(Beginning of EXTRACTED INFORMATION)

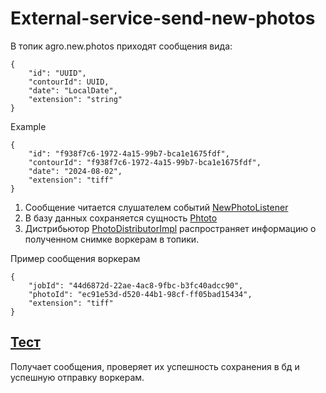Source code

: # External-service-send-new-photos
В топик agro.new.photos приходят сообщения вида:
```
{
    "id": "UUID",
    "contourId": UUID,
    "date": "LocalDate",
    "extension": "string"
}
```
Example
```
{
	"id": "f938f7c6-1972-4a15-99b7-bca1e1675fdf",
	"contourId": "f938f7c6-1972-4a15-99b7-bca1e1675fdf",
	"date": "2024-08-02",
	"extension": "tiff"
}
```
1) Сообщение читается слушателем событий [NewPhotoListener](../src/main/java/com/github/agroscienceteam/imagemanager/infra/input/NewPhotoListener.java)
2) В базу данных сохраняется сущность [Phtoto](../src/main/java/com/github/agroscienceteam/imagemanager/domain/photo/Photo.java)
3) Дистрибьютор [PhotoDistributorImpl](../src/main/java/com/github/agroscienceteam/imagemanager/domain/photo/PhotoSaverImpl.java)
   распространяет информацию о полученном снимке воркерам в топики.

Пример сообщения воркерам
```
{
    "jobId": "44d6872d-22ae-4ac8-9fbc-b3fc40adcc90",
    "photoId": "ec91e53d-d520-44b1-98cf-ff05bad15434",
    "extension": "tiff"
}
```

## [Тест](../src/test/resources/features/scenery-external-service-send-new-photos.feature)
Получает сообщения, проверяет их успешность сохранения в бд и успешную отправку воркерам. 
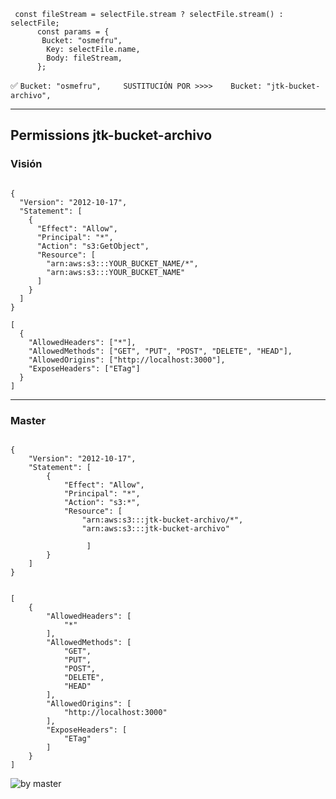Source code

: 
```
 const fileStream = selectFile.stream ? selectFile.stream() : selectFile;
      const params = {
       Bucket: "osmefru",
        Key: selectFile.name,
        Body: fileStream,
      };
```


✅ ``` Bucket: "osmefru",     SUSTITUCIÓN POR >>>>    Bucket: "jtk-bucket-archivo", ```

---

## Permissions jtk-bucket-archivo

### Visión

```

{
  "Version": "2012-10-17",
  "Statement": [
    {
      "Effect": "Allow",
      "Principal": "*",
      "Action": "s3:GetObject",
      "Resource": [
        "arn:aws:s3:::YOUR_BUCKET_NAME/*",
        "arn:aws:s3:::YOUR_BUCKET_NAME"
      ]
    }
  ]
}

```

```
[
  {
    "AllowedHeaders": ["*"],
    "AllowedMethods": ["GET", "PUT", "POST", "DELETE", "HEAD"],
    "AllowedOrigins": ["http://localhost:3000"],
    "ExposeHeaders": ["ETag"]
  }
]

```

---------------------------------------------------------------------------------------


### Master

```

{
    "Version": "2012-10-17",
    "Statement": [
        {
            "Effect": "Allow",
            "Principal": "*",
            "Action": "s3:*",
            "Resource": [
                "arn:aws:s3:::jtk-bucket-archivo/*",
                "arn:aws:s3:::jtk-bucket-archivo"
  
                 ]
        }
    ]
}

```

```

[
    {
        "AllowedHeaders": [
            "*"
        ],
        "AllowedMethods": [
            "GET",
            "PUT",
            "POST",
            "DELETE",
            "HEAD"
        ],
        "AllowedOrigins": [
            "http://localhost:3000"
        ],
        "ExposeHeaders": [
            "ETag"
        ]
    }
]

```

![by master](https://github.com/user-attachments/assets/ce1a86bc-f8bc-4c5e-a8e6-4597d3f630d6)




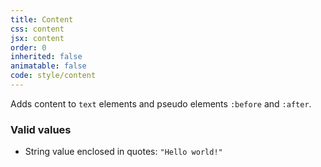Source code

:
 ```yaml
---
title: Content
css: content
jsx: content
order: 0
inherited: false
animatable: false
code: style/content
---
```


Adds content to `text` elements and pseudo elements `:before` and `:after`.

### Valid values

- String value enclosed in quotes: `"Hello world!"`
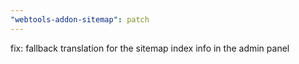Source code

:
 ```yaml
---
"webtools-addon-sitemap": patch
---
```


fix: fallback translation for the sitemap index info in the admin panel
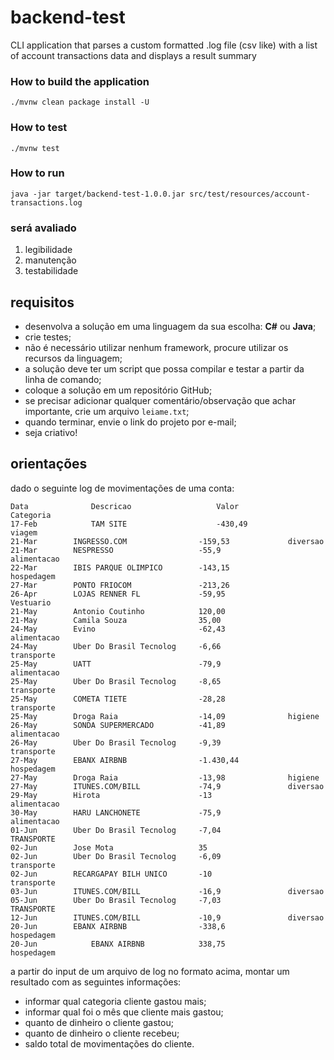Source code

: # backend-test

CLI application that parses a custom formatted .log file (csv like) with a list of account transactions data and displays a result summary 

### How to build the application

`./mvnw clean package install -U`

### How to test

`./mvnw test` 

### How to run

`java -jar target/backend-test-1.0.0.jar src/test/resources/account-transactions.log`

### será avaliado

1. legibilidade
2. manutenção
3. testabilidade

## requisitos

* desenvolva a solução em uma linguagem da sua escolha: **C#** ou **Java**;
* crie testes;
* não é necessário utilizar nenhum framework, procure utilizar os recursos da linguagem;
* a solução deve ter um script que possa compilar e testar a partir da linha de comando;
* coloque a solução em um repositório GitHub;
* se precisar adicionar qualquer comentário/observação que achar importante, crie um arquivo `leiame.txt`;
* quando terminar, envie o link do projeto por e-mail;
* seja criativo!

## orientações

dado o seguinte log de movimentações de uma conta:

```text
Data              Descricao                   Valor               Categoria
17-Feb            TAM SITE                    -430,49             viagem
21-Mar		  INGRESSO.COM                -159,53             diversao
21-Mar		  NESPRESSO                   -55,9               alimentacao
22-Mar		  IBIS PARQUE OLIMPICO	      -143,15             hospedagem
27-Mar		  PONTO FRIOCOM               -213,26	
26-Apr		  LOJAS RENNER FL             -59,95              Vestuario
21-May		  Antonio Coutinho            120,00	
21-May		  Camila Souza                35,00	
24-May		  Evino	                      -62,43              alimentacao
24-May		  Uber Do Brasil Tecnolog     -6,66               transporte
25-May		  UATT                        -79,9               alimentacao
25-May		  Uber Do Brasil Tecnolog     -8,65               transporte
25-May		  COMETA TIETE                -28,28              transporte
25-May		  Droga Raia                  -14,09              higiene
26-May		  SONDA SUPERMERCADO          -41,89              alimentacao
26-May		  Uber Do Brasil Tecnolog     -9,39               transporte
27-May		  EBANX AIRBNB                -1.430,44           hospedagem
27-May		  Droga Raia                  -13,98              higiene
27-May		  ITUNES.COM/BILL             -74,9               diversao
29-May		  Hirota                      -13                 alimentacao
30-May		  HARU LANCHONETE             -75,9               alimentacao
01-Jun		  Uber Do Brasil Tecnolog     -7,04               TRANSPORTE
02-Jun		  Jose Mota                   35	
02-Jun		  Uber Do Brasil Tecnolog     -6,09               transporte
02-Jun		  RECARGAPAY BILH UNICO       -10                 transporte
03-Jun		  ITUNES.COM/BILL             -16,9               diversao
05-Jun		  Uber Do Brasil Tecnolog     -7,03               TRANSPORTE
12-Jun		  ITUNES.COM/BILL             -10,9               diversao
20-Jun		  EBANX AIRBNB                -338,6              hospedagem
20-Jun            EBANX AIRBNB 		      338,75              hospedagem
```

a partir do input de um arquivo de log no formato acima, montar um resultado com as seguintes informações:

* informar qual categoria cliente gastou mais;
* informar qual foi o mês que cliente mais gastou;
* quanto de dinheiro o cliente gastou;
* quanto de dinheiro o cliente recebeu;
* saldo total de movimentações do cliente.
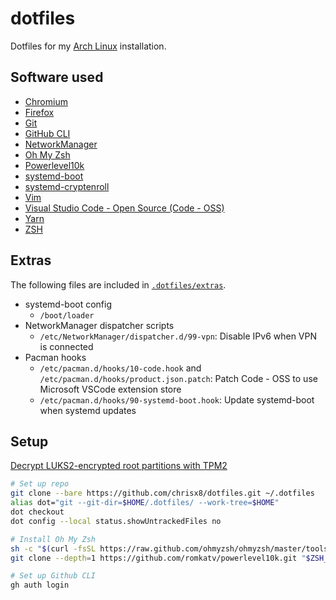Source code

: # dotfiles

Dotfiles for my [Arch Linux](https://www.archlinux.org/) installation.

## Software used

- [Chromium](https://www.chromium.org/Home)
- [Firefox](https://www.mozilla.org/en-US/firefox/new/)
- [Git](https://git-scm.com)
- [GitHub CLI](https://github.com/cli/cli)
- [NetworkManager](https://gitlab.freedesktop.org/NetworkManager/NetworkManager)
- [Oh My Zsh](https://github.com/ohmyzsh/ohmyzsh)
- [Powerlevel10k](https://github.com/romkatv/powerlevel10k)
- [systemd-boot](https://www.freedesktop.org/wiki/Software/systemd/systemd-boot/)
- [systemd-cryptenroll](https://www.freedesktop.org/software/systemd/man/systemd-cryptenroll.html)
- [Vim](https://www.vim.org)
- [Visual Studio Code - Open Source (Code - OSS)](https://github.com/microsoft/vscode)
- [Yarn](https://yarnpkg.com/)
- [ZSH](http://zsh.sourceforge.net/)

## Extras

The following files are included in [`.dotfiles/extras`](.dotfiles/extras).

- systemd-boot config
  - `/boot/loader`
- NetworkManager dispatcher scripts
  - `/etc/NetworkManager/dispatcher.d/99-vpn`: Disable IPv6 when VPN is connected
- Pacman hooks
  - `/etc/pacman.d/hooks/10-code.hook` and `/etc/pacman.d/hooks/product.json.patch`: Patch Code - OSS to use Microsoft VSCode extension store
  - `/etc/pacman.d/hooks/90-systemd-boot.hook`: Update systemd-boot when systemd updates

## Setup

[Decrypt LUKS2-encrypted root partitions with TPM2](https://gist.github.com/chrisx8/cda23e2d1fa3dcda0d739bc74f600175)

```bash
# Set up repo
git clone --bare https://github.com/chrisx8/dotfiles.git ~/.dotfiles
alias dot="git --git-dir=$HOME/.dotfiles/ --work-tree=$HOME"
dot checkout
dot config --local status.showUntrackedFiles no

# Install Oh My Zsh
sh -c "$(curl -fsSL https://raw.github.com/ohmyzsh/ohmyzsh/master/tools/install.sh)"
git clone --depth=1 https://github.com/romkatv/powerlevel10k.git "$ZSH_CUSTOM/themes/powerlevel10k"

# Set up Github CLI
gh auth login
```
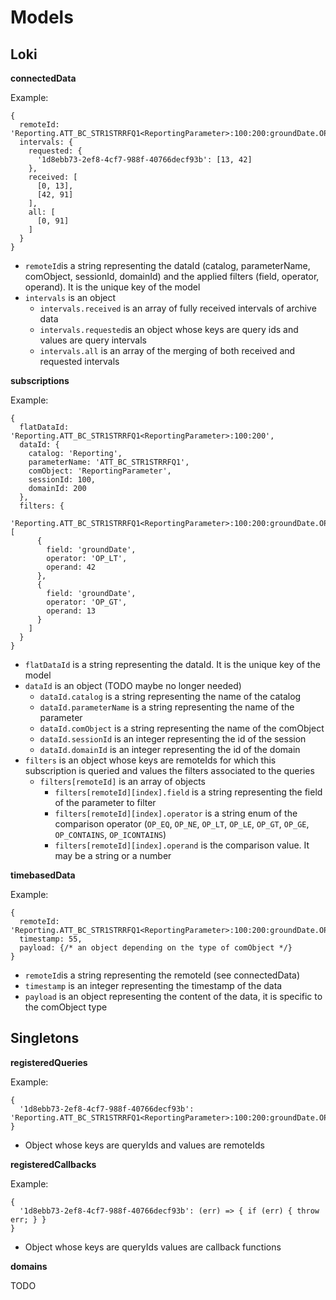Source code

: # Models

## Loki

**connectedData**

Example:
```
{
  remoteId: 'Reporting.ATT_BC_STR1STRRFQ1<ReportingParameter>:100:200:groundDate.OP_LT.42,groundDate.OP_GT.13',
  intervals: {
    requested: {
      '1d8ebb73-2ef8-4cf7-988f-40766decf93b': [13, 42]
    },
    received: [
      [0, 13],
      [42, 91]
    ],
    all: [
      [0, 91]
    ]
  }
}
```

* ``remoteId``is a string representing the dataId (catalog, parameterName, comObject, sessionId, domainId) and the applied filters (field, operator, operand). It is the unique key of the model
* ``intervals`` is an object
  - ``intervals.received`` is an array of fully received intervals of archive data
  - ``intervals.requested``is an object whose keys are query ids and values are query intervals
  - ``intervals.all`` is an array of the merging of both received and requested intervals

**subscriptions**

Example:
```
{
  flatDataId: 'Reporting.ATT_BC_STR1STRRFQ1<ReportingParameter>:100:200',
  dataId: {
    catalog: 'Reporting',
    parameterName: 'ATT_BC_STR1STRRFQ1',
    comObject: 'ReportingParameter',
    sessionId: 100,
    domainId: 200
  },
  filters: {
    'Reporting.ATT_BC_STR1STRRFQ1<ReportingParameter>:100:200:groundDate.OP_LT.42,groundDate.OP_GT.13': [
      {
        field: 'groundDate',
        operator: 'OP_LT',
        operand: 42
      },
      {
        field: 'groundDate',
        operator: 'OP_GT',
        operand: 13
      }
    ]
  }
}
```

* ``flatDataId`` is a string representing the dataId. It is the unique key of the model
* ``dataId`` is an object (TODO maybe no longer needed)
  - ``dataId.catalog`` is a string representing the name of the catalog
  - ``dataId.parameterName`` is a string representing the name of the parameter
  - ``dataId.comObject`` is a string representing the name of the comObject
  - ``dataId.sessionId`` is an integer representing the id of the session
  - ``dataId.domainId`` is an integer representing the id of the domain
* ``filters`` is an object whose keys are remoteIds for which this subscription is queried and values the filters associated to the queries
  - ``filters[remoteId]`` is an array of objects
    * ``filters[remoteId][index].field`` is a string representing the field of the parameter to filter
    * ``filters[remoteId][index].operator`` is a string enum of the comparison operator (``OP_EQ``, ``OP_NE``, ``OP_LT``, ``OP_LE``, ``OP_GT``, ``OP_GE``, ``OP_CONTAINS``, ``OP_ICONTAINS``)
    * ``filters[remoteId][index].operand`` is the comparison value. It may be a string or a number



**timebasedData**

Example:
```
{
  remoteId: 'Reporting.ATT_BC_STR1STRRFQ1<ReportingParameter>:100:200:groundDate.OP_LT.42,groundDate.OP_GT.13',
  timestamp: 55,
  payload: {/* an object depending on the type of comObject */}
}
```

* ``remoteId``is a string representing the remoteId (see connectedData)
* ``timestamp`` is an integer representing the timestamp of the data
* ``payload`` is an object representing the content of the data, it is specific to the comObject type

## Singletons

**registeredQueries**

Example:
```
{
  '1d8ebb73-2ef8-4cf7-988f-40766decf93b': 'Reporting.ATT_BC_STR1STRRFQ1<ReportingParameter>:100:200:groundDate.OP_LT.42,groundDate.OP_GT.13'
}
```

* Object whose keys are queryIds and values are remoteIds

**registeredCallbacks**

Example:
```
{
  '1d8ebb73-2ef8-4cf7-988f-40766decf93b': (err) => { if (err) { throw err; } }
}
```

* Object whose keys are queryIds values are callback functions

**domains**

TODO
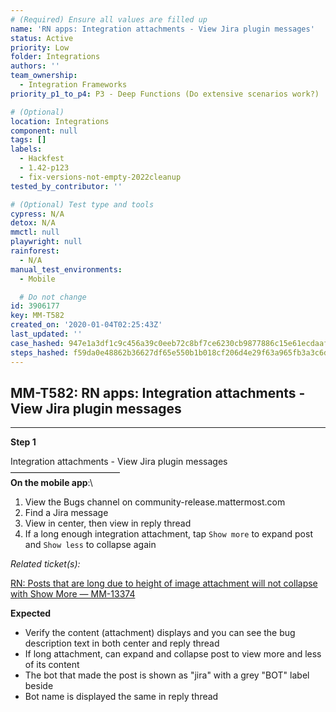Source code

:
 ```yaml
---
# (Required) Ensure all values are filled up
name: 'RN apps: Integration attachments - View Jira plugin messages'
status: Active
priority: Low
folder: Integrations
authors: ''
team_ownership:
  - Integration Frameworks
priority_p1_to_p4: P3 - Deep Functions (Do extensive scenarios work?)

# (Optional)
location: Integrations
component: null
tags: []
labels:
  - Hackfest
  - 1.42-p123
  - fix-versions-not-empty-2022cleanup
tested_by_contributor: ''

# (Optional) Test type and tools
cypress: N/A
detox: N/A
mmctl: null
playwright: null
rainforest:
  - N/A
manual_test_environments:
  - Mobile

  # Do not change
id: 3906177
key: MM-T582
created_on: '2020-01-04T02:25:43Z'
last_updated: ''
case_hashed: 947e1a3df1c9c456a39c0eeb72c8bf7ce6230cb9877886c15e61ecdaaf0909e14382c62641e3c4221ab587c5a93339ea
steps_hashed: f59da0e48862b36627df65e550b1b018cf206d4e29f63a965fb3a3c6d079ee3e1df2ec65825d6b61e03419e14c78e36d
---
```


<!-- (Auto-generated) Based on frontmatter's "key" and "name" -->

## MM-T582: RN apps: Integration attachments - View Jira plugin messages

---

**Step 1**

Integration attachments - View Jira plugin messages\
–––––––––––––––––––––––––\
**On the mobile app**:\\

1. View the Bugs channel on community-release.mattermost.com
2. Find a Jira message
3. View in center, then view in reply thread
4. If a long enough integration attachment, tap `Show more` to expand post and `Show less` to collapse again

_Related ticket(s):_

[RN: Posts that are long due to height of image attachment will not collapse with Show More — MM-13374](https://mattermost.atlassian.net/browse/MM-13374)

**Expected**

- Verify the content (attachment) displays and you can see the bug description text in both center and reply thread
- If long attachment, can expand and collapse post to view more and less of its content
- The bot that made the post is shown as "jira" with a grey "BOT" label beside
- Bot name is displayed the same in reply thread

(End of EXTRACTED INFORMATION)

- PROBLEM -
After reading the records above, give the number of lines that include "Optional", and add nothing else.

- EXERCISE SOLUTION -
2